Avrebbe davvero dovuto farsi mostrare il resto di Buldwick da qualcuno, solo che suo padre era sempre a lavoro, e quando tornava a casa sembrava più morto che vivo da quanto era stanco.

Nonostante tutto aveva già fatto abbastanza per lei, accogliendola in casa di punto in bianco e senza alcun preavviso. Certo, aveva fatto solo il suo dovere di padre, ma per un tipo come lui, che era stato assente nella sua vita per più di tre anni, doveva essere già abbastanza. E lei, dopotutto, non aveva bisogno dell'aiuto di nessuno.

Decise infine di svoltare verso destra, sperando di averci azzeccato e che non avrebbe finito per perdersi -per la seconda volta, se ricordiamo l'immensa stupidaggine che aveva commesso la prima sera che era arrivata a Buldwick.

Ma la sua camminata si dovette interrompere, quando vide difronte a lei, sull'angolo della via in cui si era addentrata, un ombrello rosso.

L'ombrello di Nathan.

Spinta da forze maggiori si avvicinò, curiosa: che ci faceva lui lì? Beh, forse era solamente andato da qualche parte e in quel momento stava tornando a casa esattamente come lei, o forse...

 

O forse si stava sbaciucchiando con una tipa.
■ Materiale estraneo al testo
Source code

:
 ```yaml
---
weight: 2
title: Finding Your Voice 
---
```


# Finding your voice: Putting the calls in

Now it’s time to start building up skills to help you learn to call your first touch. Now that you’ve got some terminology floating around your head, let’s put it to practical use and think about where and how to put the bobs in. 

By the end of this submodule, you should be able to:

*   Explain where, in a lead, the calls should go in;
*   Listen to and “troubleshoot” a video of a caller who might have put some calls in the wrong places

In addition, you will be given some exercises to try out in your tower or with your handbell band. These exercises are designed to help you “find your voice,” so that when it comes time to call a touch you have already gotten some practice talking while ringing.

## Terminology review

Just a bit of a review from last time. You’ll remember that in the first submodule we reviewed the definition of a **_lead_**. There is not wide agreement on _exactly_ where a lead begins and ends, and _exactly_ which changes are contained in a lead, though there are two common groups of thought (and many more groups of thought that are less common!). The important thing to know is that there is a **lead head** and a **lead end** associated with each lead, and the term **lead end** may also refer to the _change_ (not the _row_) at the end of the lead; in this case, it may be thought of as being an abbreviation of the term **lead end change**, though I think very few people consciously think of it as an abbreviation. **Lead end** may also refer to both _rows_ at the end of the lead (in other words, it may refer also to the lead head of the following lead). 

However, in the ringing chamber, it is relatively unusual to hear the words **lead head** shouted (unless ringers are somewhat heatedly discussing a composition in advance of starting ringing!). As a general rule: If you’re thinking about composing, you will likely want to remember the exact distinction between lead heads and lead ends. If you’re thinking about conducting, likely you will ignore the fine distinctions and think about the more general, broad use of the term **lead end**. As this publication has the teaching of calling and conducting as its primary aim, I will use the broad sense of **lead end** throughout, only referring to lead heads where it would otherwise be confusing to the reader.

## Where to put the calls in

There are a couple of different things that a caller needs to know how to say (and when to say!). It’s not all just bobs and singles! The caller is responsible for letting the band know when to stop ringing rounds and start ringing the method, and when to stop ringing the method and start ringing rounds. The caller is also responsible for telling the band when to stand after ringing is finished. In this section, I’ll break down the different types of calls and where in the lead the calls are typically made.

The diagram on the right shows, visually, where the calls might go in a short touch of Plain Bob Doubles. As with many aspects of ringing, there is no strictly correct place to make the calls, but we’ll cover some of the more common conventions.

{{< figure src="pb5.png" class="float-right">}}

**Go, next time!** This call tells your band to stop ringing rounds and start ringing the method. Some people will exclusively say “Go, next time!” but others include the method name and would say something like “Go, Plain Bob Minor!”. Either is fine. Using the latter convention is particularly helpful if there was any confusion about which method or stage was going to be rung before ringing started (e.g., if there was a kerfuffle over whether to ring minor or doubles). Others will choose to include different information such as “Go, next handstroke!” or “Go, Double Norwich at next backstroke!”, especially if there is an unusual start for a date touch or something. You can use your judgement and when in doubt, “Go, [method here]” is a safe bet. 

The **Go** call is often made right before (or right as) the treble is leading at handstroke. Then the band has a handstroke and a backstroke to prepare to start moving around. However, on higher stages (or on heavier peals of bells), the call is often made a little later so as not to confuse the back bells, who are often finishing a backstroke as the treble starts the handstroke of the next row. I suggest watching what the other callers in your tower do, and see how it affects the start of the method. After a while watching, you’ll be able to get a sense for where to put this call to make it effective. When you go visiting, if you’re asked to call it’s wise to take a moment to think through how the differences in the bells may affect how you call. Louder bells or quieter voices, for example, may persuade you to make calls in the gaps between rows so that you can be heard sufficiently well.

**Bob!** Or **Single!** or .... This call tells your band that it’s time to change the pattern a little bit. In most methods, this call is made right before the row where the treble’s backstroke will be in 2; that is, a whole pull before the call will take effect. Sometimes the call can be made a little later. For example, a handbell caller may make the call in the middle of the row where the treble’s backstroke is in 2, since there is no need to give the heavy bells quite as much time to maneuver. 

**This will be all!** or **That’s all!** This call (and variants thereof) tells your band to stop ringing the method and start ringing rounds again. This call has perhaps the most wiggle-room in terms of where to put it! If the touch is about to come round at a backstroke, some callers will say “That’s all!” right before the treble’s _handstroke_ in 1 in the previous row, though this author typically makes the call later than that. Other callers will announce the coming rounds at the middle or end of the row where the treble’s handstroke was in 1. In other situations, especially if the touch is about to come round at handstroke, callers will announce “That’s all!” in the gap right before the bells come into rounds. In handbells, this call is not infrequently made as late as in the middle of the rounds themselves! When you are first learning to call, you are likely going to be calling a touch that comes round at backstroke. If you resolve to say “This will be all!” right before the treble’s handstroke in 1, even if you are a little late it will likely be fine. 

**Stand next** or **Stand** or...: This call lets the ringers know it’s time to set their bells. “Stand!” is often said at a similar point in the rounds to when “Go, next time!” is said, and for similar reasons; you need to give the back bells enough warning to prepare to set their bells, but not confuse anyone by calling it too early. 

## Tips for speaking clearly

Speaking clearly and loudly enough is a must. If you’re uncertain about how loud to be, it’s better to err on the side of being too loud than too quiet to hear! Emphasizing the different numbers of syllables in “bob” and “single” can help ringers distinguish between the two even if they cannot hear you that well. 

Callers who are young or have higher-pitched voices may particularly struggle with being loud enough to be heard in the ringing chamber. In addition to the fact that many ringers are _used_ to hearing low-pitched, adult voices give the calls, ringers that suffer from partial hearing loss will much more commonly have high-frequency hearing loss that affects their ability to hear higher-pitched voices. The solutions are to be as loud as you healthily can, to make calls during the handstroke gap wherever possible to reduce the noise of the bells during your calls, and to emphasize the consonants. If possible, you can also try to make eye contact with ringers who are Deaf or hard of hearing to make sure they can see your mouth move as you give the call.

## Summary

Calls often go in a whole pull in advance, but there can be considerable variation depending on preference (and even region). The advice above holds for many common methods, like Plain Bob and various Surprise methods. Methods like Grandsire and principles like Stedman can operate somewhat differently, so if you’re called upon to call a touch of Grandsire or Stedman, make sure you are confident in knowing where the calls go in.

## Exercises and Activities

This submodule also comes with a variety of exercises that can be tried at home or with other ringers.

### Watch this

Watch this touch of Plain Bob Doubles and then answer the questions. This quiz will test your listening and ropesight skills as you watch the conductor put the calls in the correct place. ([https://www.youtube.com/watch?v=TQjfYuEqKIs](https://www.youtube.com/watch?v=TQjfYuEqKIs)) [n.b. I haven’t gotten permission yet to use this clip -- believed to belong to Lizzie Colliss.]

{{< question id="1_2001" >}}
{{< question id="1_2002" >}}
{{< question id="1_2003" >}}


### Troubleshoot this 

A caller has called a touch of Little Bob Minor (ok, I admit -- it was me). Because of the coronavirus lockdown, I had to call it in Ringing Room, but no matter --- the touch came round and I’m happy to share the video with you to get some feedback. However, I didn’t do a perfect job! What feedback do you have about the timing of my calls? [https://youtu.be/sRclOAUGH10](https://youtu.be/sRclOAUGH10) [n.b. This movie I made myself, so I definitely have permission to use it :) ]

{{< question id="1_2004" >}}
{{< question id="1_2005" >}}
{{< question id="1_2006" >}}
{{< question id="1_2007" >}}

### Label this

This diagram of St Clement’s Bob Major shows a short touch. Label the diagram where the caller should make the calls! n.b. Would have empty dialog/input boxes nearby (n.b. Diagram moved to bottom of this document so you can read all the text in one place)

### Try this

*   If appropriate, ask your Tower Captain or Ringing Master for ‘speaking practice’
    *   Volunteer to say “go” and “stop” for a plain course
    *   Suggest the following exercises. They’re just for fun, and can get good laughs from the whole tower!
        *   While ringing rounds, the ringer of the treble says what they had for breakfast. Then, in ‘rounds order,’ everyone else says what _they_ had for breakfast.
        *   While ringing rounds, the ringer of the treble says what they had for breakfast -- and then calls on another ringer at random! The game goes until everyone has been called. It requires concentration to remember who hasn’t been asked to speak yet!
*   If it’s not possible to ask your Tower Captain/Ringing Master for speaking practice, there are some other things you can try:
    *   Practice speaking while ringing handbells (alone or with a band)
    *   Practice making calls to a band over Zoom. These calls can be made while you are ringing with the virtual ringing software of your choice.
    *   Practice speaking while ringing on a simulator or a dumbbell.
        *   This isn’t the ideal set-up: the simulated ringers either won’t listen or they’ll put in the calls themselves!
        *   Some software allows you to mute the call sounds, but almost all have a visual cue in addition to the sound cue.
Rimase totalmente immobile alla vista di due gambe infilate fra quelle di Nathan e di due braccia avvolte intorno al suo bacino, mentre due manine affusolate gli carezzavano la schiena.

Non vide la sua faccia, dato che era coperta da quella del ragazzo.

Trattenne il respiro. Lo sapeva che non era educato rimanere imbambolata a fissare due persone scambiarsi effusioni, ma in quel momento le sue gambe non volevano proprio saperne di muoversi.

Deglutì e scosse veloce la testa, chiudendo gli occhi. La pioggia cadeva ancora insistente su di lei e sentiva tanto, tanto freddo.

Sperò che appena riaperti gli occhi avrebbe sentito la stessa sensazione percepita quella mattina, quando Nathan l'aveva coperta con il suo ombrello per ripararla dall'acqua. Ci sperò sul serio, ma fu una speranza vana.

Perché quando riaprì gli occhi la pioggia la stava ancora bagnando e Nathan stava ancora appiccicato a quella ragazza.

Quella che doveva essere la sua fidanzata, evidentemente.

A meno che non fosse un tipo che si bacia o si porta a letto la prima che capita.

Ma lei che voleva saperne di lui, dopotutto? Si erano parlati...quanto? Tre volte?

Sospirò pesantemente -sperando che nessuno si accorgesse della sua presenza- e ricominciò a camminare, occhi puntati sulla strada e pugni chiusi dentro le tasche del giubbotto.

Si, quella era l'ennesima conferma che i giorni di pioggia facevano decisamente schifo!

 

 

 

 

 

-Angolo autrice-

Premetto che questo capitolo mi fa abbastanza schifo. È vero che non sono mai pienamente soddisfatta di ciò che scrivo, ma questo capitolo non mi piace proprio per niente, neanche una minima frase.

A partire dalla parte iniziale, che credo di aver scritto troppo frettolosamente, fino ad arrivare a tutto il resto: a parte che in questo capitolo non si dice molto, ho descritto solamente qualche leggero progresso nel rapporto fra Judith e Norah -accennando qualcosa in più sulla vita di quest'ultima- e poi c'è stata la scena finale, che forse vi avrà un po' spiazzato.

Beh, ve l'avevo detto che non sarebbe stato tutto rose e fiori fra Judith e Nathan xD

Cooomunque. Vabbé, io spero che a voi sia piaciuto.